■ **ASSIGNED TASK**
Two lines below mark the span: the one containing "from https://medium.com/feed/tag/hackerone: XML" and the one containing "from https://medium.com/feed/tag/bug-bounty-program: XML". Set down both, plus every line between, exactly as they stand, and nothing else.

Saved data entries:
* * * * * * * * *

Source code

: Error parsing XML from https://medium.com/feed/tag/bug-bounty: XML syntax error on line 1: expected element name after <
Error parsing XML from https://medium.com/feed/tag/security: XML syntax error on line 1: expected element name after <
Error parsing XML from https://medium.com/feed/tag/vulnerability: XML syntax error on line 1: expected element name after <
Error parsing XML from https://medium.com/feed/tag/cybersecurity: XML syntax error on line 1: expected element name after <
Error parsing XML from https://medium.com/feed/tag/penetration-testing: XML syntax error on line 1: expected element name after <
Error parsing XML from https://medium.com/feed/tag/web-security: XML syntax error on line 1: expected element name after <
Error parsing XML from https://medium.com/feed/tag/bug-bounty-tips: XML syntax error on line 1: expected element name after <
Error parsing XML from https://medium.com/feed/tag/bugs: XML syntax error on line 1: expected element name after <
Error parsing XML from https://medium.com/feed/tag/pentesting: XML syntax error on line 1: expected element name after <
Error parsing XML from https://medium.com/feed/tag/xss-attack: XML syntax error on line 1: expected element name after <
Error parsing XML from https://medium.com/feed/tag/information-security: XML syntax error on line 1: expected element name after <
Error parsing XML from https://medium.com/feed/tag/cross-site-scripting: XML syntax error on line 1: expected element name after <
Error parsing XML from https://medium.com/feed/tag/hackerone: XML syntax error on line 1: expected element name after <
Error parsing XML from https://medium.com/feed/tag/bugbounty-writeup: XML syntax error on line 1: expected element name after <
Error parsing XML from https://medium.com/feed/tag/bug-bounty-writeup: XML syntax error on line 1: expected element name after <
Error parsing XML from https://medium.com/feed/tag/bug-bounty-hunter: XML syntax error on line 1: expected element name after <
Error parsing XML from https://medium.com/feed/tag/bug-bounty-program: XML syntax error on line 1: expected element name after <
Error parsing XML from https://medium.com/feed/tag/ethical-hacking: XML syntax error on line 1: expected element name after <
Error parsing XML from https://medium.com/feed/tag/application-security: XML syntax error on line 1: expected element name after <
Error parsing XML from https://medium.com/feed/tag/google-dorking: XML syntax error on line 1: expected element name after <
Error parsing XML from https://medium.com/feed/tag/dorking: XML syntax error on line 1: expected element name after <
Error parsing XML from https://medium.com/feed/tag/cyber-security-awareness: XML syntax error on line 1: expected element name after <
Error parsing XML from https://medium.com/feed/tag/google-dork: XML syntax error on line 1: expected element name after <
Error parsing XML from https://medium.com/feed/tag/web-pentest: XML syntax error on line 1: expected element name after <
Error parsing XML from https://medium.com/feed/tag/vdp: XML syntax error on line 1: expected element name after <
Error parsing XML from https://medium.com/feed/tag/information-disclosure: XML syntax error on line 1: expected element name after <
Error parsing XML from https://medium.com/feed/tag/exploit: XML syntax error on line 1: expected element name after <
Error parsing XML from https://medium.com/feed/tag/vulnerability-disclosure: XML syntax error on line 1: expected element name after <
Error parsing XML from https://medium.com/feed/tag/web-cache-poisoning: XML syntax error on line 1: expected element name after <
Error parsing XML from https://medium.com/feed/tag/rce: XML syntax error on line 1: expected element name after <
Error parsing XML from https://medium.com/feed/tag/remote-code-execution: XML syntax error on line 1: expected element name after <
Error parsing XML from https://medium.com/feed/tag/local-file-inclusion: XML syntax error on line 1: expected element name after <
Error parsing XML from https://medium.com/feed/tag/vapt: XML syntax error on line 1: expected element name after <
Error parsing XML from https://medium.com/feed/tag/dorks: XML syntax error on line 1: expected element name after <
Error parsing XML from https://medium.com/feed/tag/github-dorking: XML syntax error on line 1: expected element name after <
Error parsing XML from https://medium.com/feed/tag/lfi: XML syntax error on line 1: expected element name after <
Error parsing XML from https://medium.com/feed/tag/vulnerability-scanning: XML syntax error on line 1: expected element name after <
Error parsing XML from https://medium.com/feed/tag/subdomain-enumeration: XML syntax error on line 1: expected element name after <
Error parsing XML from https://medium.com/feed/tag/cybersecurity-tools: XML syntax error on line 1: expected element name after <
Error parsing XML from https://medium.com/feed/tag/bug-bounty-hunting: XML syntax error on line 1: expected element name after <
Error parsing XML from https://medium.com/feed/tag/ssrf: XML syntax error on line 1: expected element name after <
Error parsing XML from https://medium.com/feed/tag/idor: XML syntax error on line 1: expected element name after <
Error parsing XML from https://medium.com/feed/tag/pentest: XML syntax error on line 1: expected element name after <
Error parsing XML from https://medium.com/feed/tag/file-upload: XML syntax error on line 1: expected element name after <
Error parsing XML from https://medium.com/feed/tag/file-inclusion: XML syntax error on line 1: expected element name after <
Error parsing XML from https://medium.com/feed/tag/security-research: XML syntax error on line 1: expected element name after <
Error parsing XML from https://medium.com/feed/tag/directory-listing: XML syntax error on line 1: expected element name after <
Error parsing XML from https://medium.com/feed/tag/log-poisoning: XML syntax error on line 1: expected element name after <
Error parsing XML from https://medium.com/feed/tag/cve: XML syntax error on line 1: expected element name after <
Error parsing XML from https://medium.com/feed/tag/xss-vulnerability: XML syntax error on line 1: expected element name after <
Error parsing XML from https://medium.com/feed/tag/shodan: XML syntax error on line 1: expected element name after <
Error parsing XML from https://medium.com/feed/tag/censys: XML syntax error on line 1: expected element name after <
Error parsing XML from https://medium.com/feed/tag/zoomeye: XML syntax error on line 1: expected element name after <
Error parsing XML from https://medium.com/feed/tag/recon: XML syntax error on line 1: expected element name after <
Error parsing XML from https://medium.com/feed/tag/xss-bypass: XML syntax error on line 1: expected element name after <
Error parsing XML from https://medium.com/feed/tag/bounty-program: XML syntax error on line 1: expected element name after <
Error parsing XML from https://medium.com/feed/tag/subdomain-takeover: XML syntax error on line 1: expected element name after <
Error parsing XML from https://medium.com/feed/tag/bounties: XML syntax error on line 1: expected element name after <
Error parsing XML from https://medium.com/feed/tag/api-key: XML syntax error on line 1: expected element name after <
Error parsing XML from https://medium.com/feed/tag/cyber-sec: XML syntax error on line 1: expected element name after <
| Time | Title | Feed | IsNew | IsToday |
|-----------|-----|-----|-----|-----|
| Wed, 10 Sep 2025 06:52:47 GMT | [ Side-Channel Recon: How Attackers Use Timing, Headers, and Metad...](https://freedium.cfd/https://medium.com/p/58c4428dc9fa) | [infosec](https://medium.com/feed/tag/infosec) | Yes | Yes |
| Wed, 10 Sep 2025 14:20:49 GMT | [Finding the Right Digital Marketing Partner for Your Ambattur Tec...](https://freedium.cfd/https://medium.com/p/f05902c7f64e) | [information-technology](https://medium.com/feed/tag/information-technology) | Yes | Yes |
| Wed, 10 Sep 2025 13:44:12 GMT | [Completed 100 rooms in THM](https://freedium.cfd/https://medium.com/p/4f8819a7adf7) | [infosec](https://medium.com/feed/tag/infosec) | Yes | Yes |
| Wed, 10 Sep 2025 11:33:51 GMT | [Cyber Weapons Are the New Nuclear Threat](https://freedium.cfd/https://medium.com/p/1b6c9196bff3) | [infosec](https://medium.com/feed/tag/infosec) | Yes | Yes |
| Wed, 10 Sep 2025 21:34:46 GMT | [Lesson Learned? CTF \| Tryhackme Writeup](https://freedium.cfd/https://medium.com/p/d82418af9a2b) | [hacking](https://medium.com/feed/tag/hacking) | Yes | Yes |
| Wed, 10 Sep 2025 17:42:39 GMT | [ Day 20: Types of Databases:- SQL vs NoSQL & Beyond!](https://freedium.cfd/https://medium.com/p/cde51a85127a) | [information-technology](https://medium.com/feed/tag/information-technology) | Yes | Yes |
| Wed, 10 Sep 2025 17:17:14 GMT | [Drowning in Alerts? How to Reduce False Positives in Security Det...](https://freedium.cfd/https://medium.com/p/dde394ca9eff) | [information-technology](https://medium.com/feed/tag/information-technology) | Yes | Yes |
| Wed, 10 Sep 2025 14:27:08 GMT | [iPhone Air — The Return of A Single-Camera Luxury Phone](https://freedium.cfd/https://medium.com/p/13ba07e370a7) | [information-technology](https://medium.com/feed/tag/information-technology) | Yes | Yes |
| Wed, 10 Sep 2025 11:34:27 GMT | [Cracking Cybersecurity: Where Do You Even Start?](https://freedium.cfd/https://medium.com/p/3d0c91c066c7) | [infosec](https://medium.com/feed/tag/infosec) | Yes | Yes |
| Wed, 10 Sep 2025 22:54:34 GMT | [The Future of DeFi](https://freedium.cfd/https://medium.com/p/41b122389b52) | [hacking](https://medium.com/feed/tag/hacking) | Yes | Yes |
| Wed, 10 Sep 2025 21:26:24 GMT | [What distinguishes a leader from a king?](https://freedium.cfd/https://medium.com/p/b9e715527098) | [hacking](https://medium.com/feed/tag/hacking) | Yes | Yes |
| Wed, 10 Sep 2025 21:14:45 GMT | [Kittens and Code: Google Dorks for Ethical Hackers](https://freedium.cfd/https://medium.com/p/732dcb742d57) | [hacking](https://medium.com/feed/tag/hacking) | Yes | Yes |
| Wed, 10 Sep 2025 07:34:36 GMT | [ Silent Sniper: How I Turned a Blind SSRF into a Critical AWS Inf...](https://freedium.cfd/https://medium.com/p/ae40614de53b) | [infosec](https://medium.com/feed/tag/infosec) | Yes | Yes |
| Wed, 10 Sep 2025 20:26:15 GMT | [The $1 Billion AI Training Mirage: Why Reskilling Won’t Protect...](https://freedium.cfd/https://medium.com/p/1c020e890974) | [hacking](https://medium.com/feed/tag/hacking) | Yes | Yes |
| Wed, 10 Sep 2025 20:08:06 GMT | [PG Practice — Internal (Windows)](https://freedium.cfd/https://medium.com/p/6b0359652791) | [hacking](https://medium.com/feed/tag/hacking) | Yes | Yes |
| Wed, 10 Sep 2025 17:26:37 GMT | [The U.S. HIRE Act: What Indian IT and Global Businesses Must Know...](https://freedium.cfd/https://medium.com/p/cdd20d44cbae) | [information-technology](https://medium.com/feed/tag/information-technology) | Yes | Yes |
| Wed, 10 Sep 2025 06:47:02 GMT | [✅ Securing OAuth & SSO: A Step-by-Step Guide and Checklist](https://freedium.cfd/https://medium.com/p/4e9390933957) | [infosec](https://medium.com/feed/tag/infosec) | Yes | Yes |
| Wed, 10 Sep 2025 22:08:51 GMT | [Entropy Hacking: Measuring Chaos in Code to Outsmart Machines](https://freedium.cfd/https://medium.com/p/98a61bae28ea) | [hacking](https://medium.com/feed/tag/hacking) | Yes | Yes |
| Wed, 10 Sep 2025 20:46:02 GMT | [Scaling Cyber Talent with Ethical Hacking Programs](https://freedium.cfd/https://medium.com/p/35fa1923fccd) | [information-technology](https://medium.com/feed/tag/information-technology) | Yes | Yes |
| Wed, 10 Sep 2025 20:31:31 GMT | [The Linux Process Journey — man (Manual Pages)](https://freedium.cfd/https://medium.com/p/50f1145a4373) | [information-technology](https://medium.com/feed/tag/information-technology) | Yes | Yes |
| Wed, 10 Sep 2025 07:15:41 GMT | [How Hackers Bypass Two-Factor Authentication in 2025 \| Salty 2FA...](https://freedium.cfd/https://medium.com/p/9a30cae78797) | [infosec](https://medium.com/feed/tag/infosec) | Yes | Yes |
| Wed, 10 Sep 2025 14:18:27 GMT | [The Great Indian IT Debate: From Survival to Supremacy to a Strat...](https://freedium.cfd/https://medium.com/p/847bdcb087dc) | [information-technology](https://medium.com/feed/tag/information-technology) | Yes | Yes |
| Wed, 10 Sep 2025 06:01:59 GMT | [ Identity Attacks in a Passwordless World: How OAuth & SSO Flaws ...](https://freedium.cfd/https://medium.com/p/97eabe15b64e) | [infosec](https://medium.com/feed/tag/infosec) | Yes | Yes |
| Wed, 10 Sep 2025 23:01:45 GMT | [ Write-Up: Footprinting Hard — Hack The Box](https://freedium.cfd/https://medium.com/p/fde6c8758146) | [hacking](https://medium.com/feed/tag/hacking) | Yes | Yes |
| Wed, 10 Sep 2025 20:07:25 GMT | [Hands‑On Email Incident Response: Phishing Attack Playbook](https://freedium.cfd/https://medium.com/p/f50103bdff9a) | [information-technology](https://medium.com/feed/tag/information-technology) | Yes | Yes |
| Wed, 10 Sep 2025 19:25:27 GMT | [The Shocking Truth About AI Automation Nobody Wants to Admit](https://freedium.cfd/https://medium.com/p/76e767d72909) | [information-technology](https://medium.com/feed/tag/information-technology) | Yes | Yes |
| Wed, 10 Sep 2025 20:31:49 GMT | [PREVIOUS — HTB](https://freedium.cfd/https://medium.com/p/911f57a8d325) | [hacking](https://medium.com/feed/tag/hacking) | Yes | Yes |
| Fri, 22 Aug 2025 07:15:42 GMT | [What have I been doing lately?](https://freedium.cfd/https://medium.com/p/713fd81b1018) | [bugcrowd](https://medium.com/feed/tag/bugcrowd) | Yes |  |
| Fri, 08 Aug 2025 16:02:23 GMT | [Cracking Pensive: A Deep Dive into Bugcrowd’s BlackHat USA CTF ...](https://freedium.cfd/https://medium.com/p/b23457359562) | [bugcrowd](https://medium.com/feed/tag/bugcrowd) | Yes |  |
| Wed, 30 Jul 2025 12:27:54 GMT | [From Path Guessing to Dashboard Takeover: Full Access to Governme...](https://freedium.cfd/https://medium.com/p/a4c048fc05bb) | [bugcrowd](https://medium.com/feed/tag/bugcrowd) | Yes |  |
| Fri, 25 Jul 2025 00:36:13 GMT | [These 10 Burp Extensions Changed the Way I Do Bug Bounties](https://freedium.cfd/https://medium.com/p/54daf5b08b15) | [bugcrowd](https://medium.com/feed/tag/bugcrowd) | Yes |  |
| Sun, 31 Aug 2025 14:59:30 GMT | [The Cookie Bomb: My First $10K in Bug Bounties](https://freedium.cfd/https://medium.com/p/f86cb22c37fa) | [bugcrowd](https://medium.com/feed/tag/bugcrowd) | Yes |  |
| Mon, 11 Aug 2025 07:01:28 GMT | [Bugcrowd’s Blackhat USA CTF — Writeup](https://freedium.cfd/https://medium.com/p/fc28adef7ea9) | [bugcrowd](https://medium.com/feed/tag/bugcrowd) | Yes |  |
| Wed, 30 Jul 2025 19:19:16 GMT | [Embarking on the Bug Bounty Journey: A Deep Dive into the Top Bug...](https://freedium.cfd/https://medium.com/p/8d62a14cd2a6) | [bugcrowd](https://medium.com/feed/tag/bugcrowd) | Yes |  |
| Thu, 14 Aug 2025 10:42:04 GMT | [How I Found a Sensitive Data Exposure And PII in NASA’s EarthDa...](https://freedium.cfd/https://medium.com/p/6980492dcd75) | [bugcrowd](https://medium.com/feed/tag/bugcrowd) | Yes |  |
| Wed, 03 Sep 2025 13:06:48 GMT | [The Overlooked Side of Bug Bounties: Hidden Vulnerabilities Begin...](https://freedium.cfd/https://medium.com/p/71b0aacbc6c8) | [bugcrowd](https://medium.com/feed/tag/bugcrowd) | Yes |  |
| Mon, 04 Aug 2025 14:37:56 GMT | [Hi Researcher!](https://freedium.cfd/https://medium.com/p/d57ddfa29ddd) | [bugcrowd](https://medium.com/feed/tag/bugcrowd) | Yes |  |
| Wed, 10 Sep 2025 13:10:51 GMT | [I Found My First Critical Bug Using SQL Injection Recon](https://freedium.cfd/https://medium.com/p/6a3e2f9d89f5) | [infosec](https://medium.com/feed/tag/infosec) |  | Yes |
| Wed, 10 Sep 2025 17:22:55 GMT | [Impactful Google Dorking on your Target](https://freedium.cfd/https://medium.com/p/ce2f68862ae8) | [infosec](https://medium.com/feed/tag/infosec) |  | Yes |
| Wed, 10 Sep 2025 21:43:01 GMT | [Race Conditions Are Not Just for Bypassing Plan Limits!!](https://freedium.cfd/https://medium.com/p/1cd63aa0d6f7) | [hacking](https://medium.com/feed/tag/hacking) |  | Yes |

* * * * * * * * *

■ **SOLUTION TO THIS PROBLEM**
Error parsing XML from https://medium.com/feed/tag/hackerone: XML syntax error on line 1: expected element name after <
Error parsing XML from https://medium.com/feed/tag/bugbounty-writeup: XML syntax error on line 1: expected element name after <
Error parsing XML from https://medium.com/feed/tag/bug-bounty-writeup: XML syntax error on line 1: expected element name after <
Error parsing XML from https://medium.com/feed/tag/bug-bounty-hunter: XML syntax error on line 1: expected element name after <
Error parsing XML from https://medium.com/feed/tag/bug-bounty-program: XML syntax error on line 1: expected element name after <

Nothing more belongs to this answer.